When it comes to the capital flows in accounting, it is easiest to visualize it based on each type of item:
Accounting Flows
This chart is a useful way to see the trajectory of accounting flows as they apply to different types of line items.
Understanding how to report each type of asset, and the impacts these asset changes have on income statements, balance sheets, and cash flow statements, is important in accurately depicting accounting flows.
Cash Flows
A cash flow is one element of accounting flows, and particularly important to understanding capital budgeting. A cash flow describes the transmission of payments and returns internally and/or externally as a byproduct of operations over time. Conducting cash flow analyses on current or potential projects and investments is a critical aspect of capital budgeting, and determines the profitability, cost of capital, and/or expected rate of return on a given project, organizational operation or investment.

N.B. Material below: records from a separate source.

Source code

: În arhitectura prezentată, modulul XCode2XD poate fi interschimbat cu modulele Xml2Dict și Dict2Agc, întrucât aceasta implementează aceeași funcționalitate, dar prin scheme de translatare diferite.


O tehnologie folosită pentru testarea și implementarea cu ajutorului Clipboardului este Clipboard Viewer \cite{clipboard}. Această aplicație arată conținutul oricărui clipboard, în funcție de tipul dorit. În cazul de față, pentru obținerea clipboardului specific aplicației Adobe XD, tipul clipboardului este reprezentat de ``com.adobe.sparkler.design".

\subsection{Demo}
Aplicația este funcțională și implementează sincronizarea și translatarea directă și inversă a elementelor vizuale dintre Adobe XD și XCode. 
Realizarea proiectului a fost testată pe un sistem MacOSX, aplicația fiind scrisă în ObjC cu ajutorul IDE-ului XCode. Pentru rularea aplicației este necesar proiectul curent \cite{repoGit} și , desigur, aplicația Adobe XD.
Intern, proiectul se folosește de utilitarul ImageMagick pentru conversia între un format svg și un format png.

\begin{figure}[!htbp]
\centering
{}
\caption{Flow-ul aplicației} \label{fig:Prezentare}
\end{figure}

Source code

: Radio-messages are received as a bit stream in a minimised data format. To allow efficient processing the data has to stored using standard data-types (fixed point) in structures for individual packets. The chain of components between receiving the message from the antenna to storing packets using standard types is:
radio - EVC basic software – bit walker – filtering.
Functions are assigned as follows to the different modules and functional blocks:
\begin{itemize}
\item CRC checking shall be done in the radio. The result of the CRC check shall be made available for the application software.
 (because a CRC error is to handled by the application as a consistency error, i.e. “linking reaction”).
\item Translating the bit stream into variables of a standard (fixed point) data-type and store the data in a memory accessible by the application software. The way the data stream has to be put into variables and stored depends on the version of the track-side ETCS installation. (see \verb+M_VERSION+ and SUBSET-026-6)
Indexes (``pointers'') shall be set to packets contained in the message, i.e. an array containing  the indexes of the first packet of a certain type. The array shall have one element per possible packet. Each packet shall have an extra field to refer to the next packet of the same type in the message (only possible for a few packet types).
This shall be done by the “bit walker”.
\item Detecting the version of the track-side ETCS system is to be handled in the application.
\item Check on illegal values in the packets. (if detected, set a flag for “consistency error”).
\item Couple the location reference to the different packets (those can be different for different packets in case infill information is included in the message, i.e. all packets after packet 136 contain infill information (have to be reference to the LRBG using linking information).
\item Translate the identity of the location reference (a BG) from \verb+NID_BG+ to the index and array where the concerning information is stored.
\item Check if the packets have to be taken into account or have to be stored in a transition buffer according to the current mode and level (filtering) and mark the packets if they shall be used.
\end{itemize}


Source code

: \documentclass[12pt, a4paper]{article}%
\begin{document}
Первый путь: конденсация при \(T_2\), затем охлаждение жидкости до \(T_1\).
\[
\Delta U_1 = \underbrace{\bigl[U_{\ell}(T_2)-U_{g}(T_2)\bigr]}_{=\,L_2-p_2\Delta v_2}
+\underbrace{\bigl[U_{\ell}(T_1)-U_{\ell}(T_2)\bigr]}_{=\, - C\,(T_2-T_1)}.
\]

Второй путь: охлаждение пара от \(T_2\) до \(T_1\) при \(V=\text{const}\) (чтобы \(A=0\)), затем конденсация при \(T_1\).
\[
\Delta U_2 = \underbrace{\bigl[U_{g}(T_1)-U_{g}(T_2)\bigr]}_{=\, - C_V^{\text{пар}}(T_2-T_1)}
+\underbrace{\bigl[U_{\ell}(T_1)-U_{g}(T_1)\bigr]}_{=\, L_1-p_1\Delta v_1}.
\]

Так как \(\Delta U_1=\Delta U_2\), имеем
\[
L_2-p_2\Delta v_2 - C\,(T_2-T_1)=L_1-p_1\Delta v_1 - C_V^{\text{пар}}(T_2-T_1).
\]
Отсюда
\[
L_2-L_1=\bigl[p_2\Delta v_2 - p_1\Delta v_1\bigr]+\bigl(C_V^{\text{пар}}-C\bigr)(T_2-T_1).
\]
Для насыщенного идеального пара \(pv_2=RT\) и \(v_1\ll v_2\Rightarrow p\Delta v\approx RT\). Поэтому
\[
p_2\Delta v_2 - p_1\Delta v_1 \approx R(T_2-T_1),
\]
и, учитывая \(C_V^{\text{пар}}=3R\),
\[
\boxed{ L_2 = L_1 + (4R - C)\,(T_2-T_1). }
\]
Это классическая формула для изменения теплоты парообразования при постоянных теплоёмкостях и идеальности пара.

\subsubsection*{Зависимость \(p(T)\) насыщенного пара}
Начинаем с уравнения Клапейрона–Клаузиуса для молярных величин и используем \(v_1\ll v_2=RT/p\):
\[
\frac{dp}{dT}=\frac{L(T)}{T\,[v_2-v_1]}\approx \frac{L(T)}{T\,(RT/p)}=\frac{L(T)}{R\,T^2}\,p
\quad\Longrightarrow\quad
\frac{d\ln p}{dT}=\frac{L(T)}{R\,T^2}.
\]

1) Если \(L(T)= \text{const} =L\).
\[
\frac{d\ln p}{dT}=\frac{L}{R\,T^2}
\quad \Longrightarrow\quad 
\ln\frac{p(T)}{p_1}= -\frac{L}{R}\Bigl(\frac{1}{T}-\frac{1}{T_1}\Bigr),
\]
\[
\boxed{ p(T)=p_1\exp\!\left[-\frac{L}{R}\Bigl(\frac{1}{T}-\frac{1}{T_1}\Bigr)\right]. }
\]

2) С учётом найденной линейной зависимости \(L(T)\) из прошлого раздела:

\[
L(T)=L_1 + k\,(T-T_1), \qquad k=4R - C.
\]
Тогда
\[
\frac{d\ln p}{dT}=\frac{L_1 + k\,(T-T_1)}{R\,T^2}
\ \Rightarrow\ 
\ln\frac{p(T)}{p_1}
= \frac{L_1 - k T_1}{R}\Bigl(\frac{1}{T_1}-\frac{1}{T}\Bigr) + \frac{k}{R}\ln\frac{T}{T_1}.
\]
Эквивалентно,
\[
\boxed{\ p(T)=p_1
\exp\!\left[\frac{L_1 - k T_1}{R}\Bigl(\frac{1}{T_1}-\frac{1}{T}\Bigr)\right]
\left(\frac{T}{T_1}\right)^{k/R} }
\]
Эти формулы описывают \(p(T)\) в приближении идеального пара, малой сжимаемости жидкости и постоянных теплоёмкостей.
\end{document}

Cash flow analyses can reveal the rate of return, or value of suggested project, through deriving the internal rate of return (IRR) and the net present value (NPV). They also indicate overall liquidity, or a business's capacity to capture existing opportunities through freeing of capital for future investments. Cash flows will also underline overall profitability including, but not limited to, net income.
Cash flows consolidate inputs from the following activities:
- Investing activities - Payments related to mergers or acquisitions, loans made to suppliers or received from customers, as well as the purchase or sale of assets are all considered investing activities and tracked as incoming or outgoing cash flows.
- Operating activities - Operating activities can be quite broad, incorporating anything related to the production, sale, or delivery of a given product or service. This includes raw materials, advertising, shipping, inventory, payments to suppliers and employee, interest payments, depreciation, deferred tax, and amortization.
- Financing activities - Financing activities primarily revolve around cash inflows from banks and shareholders, as well as outflows via dividends to investors. This includes, payment for repurchase of company shares, dividends, net borrowing and net repayment of debt.